Сеня кивнул, потом склонив голову к плечу, с легкой улыбкой, прикрыв глаза, лениво протянул:
— Знаем, знаем… А вот, танцевать тебе — слабо? Петь и танцевать сразу? Ты умеешь?
— Попробую — Она вскочила, тряхнула головой, заколка слетела с волос, но Марина тотчас вернула ее на место, вскинув руки вверх, будто держала бубен, вихрем закружилась на месте, напевая только вполсилы, не во всю октаву, без форшлага, песенку Эсмеральду, маня сначала пальцем, потом обеими руками воображаемую козочку…. Или — солнечный луч? Или — волну?
Ее неискушённые зрители этого не знали. Они просто ошеломленно замерли, сминая в ладонях гальку, боясь пропустить хоть одно ее движение, хоть одну ноту, вылетавшую из ее горла, совершенно без напряжения, свободно… Она впервые пела так. Словно в ее горле, в грудной клетке плескалась, ширилась волна.. Волна, перерастающая в море, бескрайнее, не имеющее берегов, очертаний, концов, начал…
Глава восьмая
— Я никогда ночью не боялся.. Просто спал. Это же наш дом был.. Мама с отцом часто ссорились.. Она уходила тогда к тете Вике ночевать, подружке, и я часто один был… Папу ведь могли среди ночи вызвать, и они уезжали на полигон на неделю, а то и больше.. Потом папа возвращался, они мирились.. Знаешь, жизнь, как камушки перебирали, горячие… А камушки остывали.. …Постепенно. Они и не замечали этого — Сеня вздохнул, глядя в потолок. Локти, торчащие из –за головы, дрогнули, ямки на них обозначились резко…

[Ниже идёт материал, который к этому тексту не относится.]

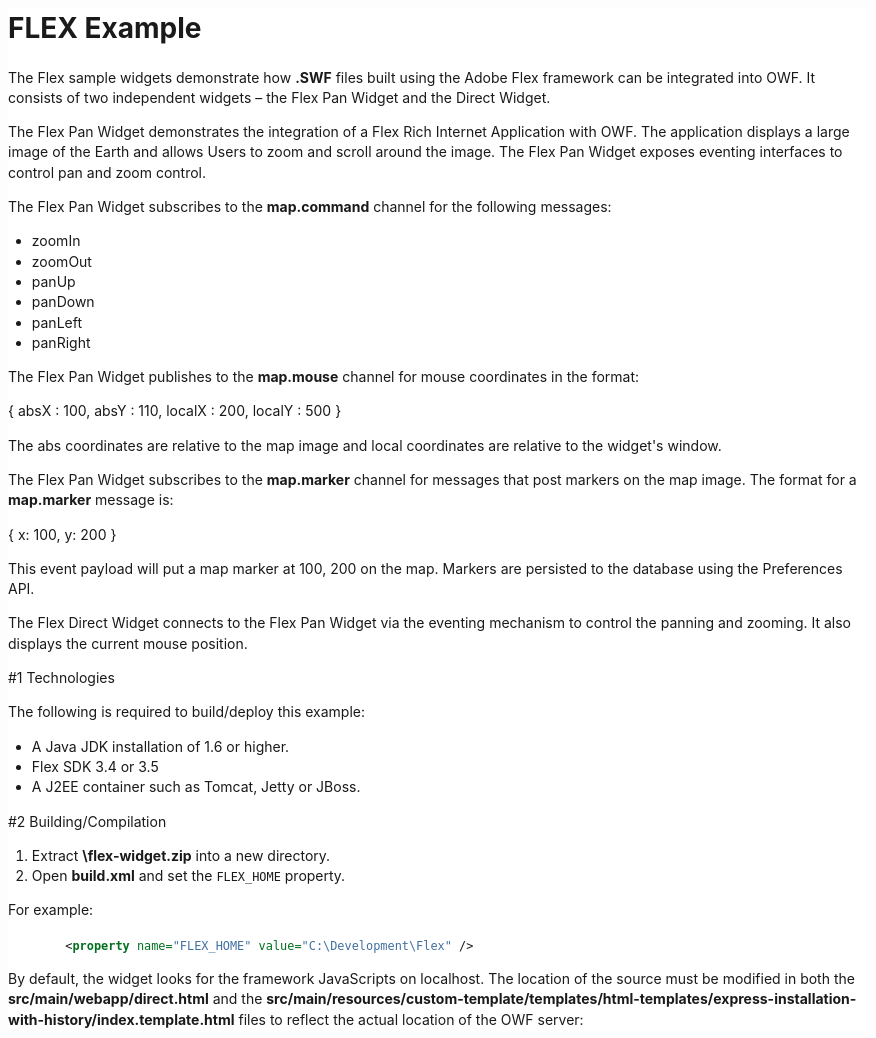 #  FLEX Example

The Flex sample widgets demonstrate how **.SWF** files built using the Adobe Flex framework can be integrated into OWF. It consists of two independent widgets – the Flex Pan Widget and the Direct Widget.

The Flex Pan Widget demonstrates the integration of a Flex Rich Internet Application with OWF. The application displays a large image of the Earth and allows Users to zoom and scroll around the image. The Flex Pan Widget exposes eventing interfaces to control pan and zoom control.

The Flex Pan Widget subscribes to the **map.command** channel for the following messages:

* zoomIn
* zoomOut
* panUp
* panDown
* panLeft
* panRight

The Flex Pan Widget publishes to the **map.mouse** channel for mouse coordinates in the format:

{ absX : 100, absY : 110, localX : 200, localY : 500 }

The abs coordinates are relative to the map image and local coordinates are relative to the widget's window.
 
The Flex Pan Widget subscribes to the **map.marker** channel for messages that post markers on the map image. The format for a **map.marker** message is:

{ x: 100, y: 200 } 

This event payload will put a map marker at 100, 200 on the map. Markers are persisted to the database using the Preferences API.

The Flex Direct Widget connects to the Flex Pan Widget via the eventing mechanism to control the panning and zooming. It also displays the current mouse position.

#1   Technologies

The following is required to build/deploy this example:

* A Java JDK installation of 1.6 or higher.
* Flex SDK 3.4 or 3.5
* A J2EE container such as Tomcat, Jetty or JBoss.

#2   Building/Compilation

1. Extract **\flex-widget.zip** into a new directory.
2. Open **build.xml** and set the `FLEX_HOME` property. 

 For example: 

```xml
        <property name="FLEX_HOME" value="C:\Development\Flex" />
```

 By default, the widget looks for the framework JavaScripts on localhost. The location of the source must be modified in both the **src/main/webapp/direct.html** and the **src/main/resources/custom-template/templates/html-templates/express-installation-with-history/index.template.html** files to reflect the actual location of the OWF server:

— А ты замечал, да? — Марина, ласково усмехнувшись, потянулась к его вихрам, погладить. Он резко отвернулся к стене: Потом, сел на тахте, натянул одеяло на коленки.
— Замечал. Не веришь, не надо.
— Сеня, я верю, верю. — Она растерянно отдернула руку. — Прости.
— Это — мои родители, понятно? … Я чувствовал. — Мальчик шмыгнул носом и его каре — зеленый глаз, казалось, засветился в темноте, напряженно, нервно. — Бабушка маму любила. У нее подруга была певица, в хоре ветеранов пела, и на скрипке играла тоже. Потом уехала в этот как его, Израиль, и там умерла. Одна… Ее муж бросил, хотя и старик был… И ее похоронили возле моря… У нас пластинка есть, где Вероника поет для бабушки.
— Вероника? — Марина удивилась непритворно — непривычной фамильярности Сени.
— Она не разрешала называть ее по имени отчеству. Говорила: «Со скуки сдохнешь, Вероника Львовна, фу! Как в зоопарке!». И так смешно нос морщила.. А потом — чихала. На весь дом, представляешь? Даже я так громко не умею… Еще она умела засушивать цветы и делать мармелад. Бабушка говорила, что мама на Веронику похожа очень. Такая же необычная… Ба скучала очень по Веронике. Скучает. — поправился Сеня и тихонько кашлянул. — И все мечтает поехать к ней, на могилу у моря… А я бы не хотел ни на какую могилу! Лучше Веронику живую помнить… Ведь правда же? — Сеня резко подтянул колени к подбородку, и Марине показалось, что глаза его влажно заблестели… И вдруг он начал насвистывать. Неточно, слегка перевирая старинную, забавную песенку савояра, чуть печальную, нежную, временами ей даже думалось, что — прозрачную, если только это слово могло подойти к мелодии, и в давности своей сохранившей трогательную свежесть…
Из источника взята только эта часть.